26 July, 2012
Speech to Riddet Institute Conference
It’s great to be here to have the opportunity to talk about the important contribution that agri-food sectors make to the New Zealand economy.
Agri-food accounts for:
• more than $24 billion of exports
• about 10 per cent of total employment in New Zealand
• over two-thirds of New Zealand’s merchandise export earnings; and
• more than half of New Zealand’s manufacturing.
That doesn’t include the significant contribution our fibre industries – wool and timber - also make to New Zealand’s economy.
We all know our comparative advantages within the agri-food sector.
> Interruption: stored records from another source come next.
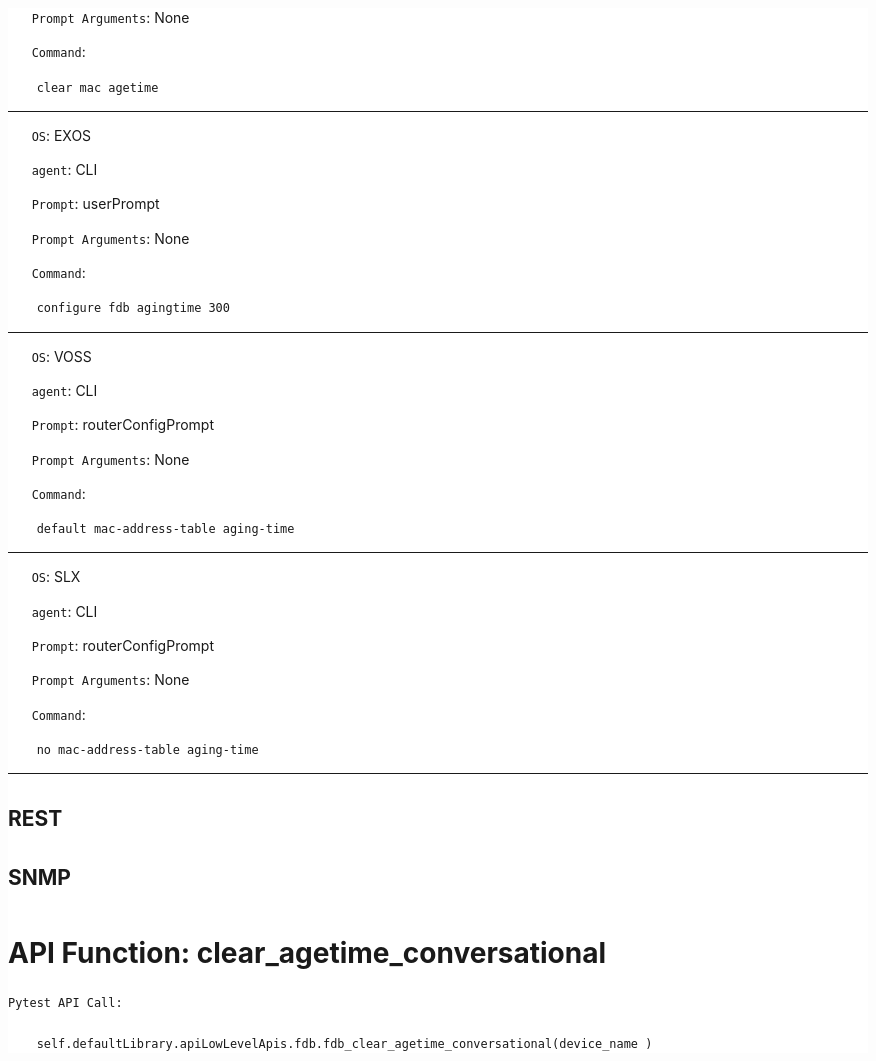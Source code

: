 &nbsp;&nbsp;&nbsp;&nbsp;&nbsp;&nbsp;`Prompt Arguments`: None

&nbsp;&nbsp;&nbsp;&nbsp;&nbsp;&nbsp;`Command`:

		clear mac agetime

----------------------------------------------


&nbsp;&nbsp;&nbsp;&nbsp;&nbsp;&nbsp;`OS`: EXOS

&nbsp;&nbsp;&nbsp;&nbsp;&nbsp;&nbsp;`agent`: CLI

&nbsp;&nbsp;&nbsp;&nbsp;&nbsp;&nbsp;`Prompt`: userPrompt

&nbsp;&nbsp;&nbsp;&nbsp;&nbsp;&nbsp;`Prompt Arguments`: None

&nbsp;&nbsp;&nbsp;&nbsp;&nbsp;&nbsp;`Command`:

		configure fdb agingtime 300

----------------------------------------------


&nbsp;&nbsp;&nbsp;&nbsp;&nbsp;&nbsp;`OS`: VOSS

&nbsp;&nbsp;&nbsp;&nbsp;&nbsp;&nbsp;`agent`: CLI

&nbsp;&nbsp;&nbsp;&nbsp;&nbsp;&nbsp;`Prompt`: routerConfigPrompt

&nbsp;&nbsp;&nbsp;&nbsp;&nbsp;&nbsp;`Prompt Arguments`: None

&nbsp;&nbsp;&nbsp;&nbsp;&nbsp;&nbsp;`Command`:

		default mac-address-table aging-time

----------------------------------------------


&nbsp;&nbsp;&nbsp;&nbsp;&nbsp;&nbsp;`OS`: SLX

&nbsp;&nbsp;&nbsp;&nbsp;&nbsp;&nbsp;`agent`: CLI

&nbsp;&nbsp;&nbsp;&nbsp;&nbsp;&nbsp;`Prompt`: routerConfigPrompt

&nbsp;&nbsp;&nbsp;&nbsp;&nbsp;&nbsp;`Prompt Arguments`: None

&nbsp;&nbsp;&nbsp;&nbsp;&nbsp;&nbsp;`Command`:

		no mac-address-table aging-time

----------------------------------------------


## REST
## SNMP
# API Function: clear_agetime_conversational
	Pytest API Call: 

		self.defaultLibrary.apiLowLevelApis.fdb.fdb_clear_agetime_conversational(device_name )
But as you know, we must now leverage these advantages to further benefit all New Zealanders.
To succeed, we must increase our level of production and increase the value of what we produce.
I congratulate the Riddet Institute for helping to do this.
Not only has the Institute shown leadership by sponsoring the Call to Arms: A Contribution to a New Zealand Agri-Food Strategy report that’s being released today, but it is demonstrating how working with industry creates success.
To the authors, I thank you for acknowledging the work the Government has done, and will continue to do, to accelerate growth of the agri-food sector.
As your Report states, Government has set the direction and committed increased efforts and resources – we have done a lot – industry must now act.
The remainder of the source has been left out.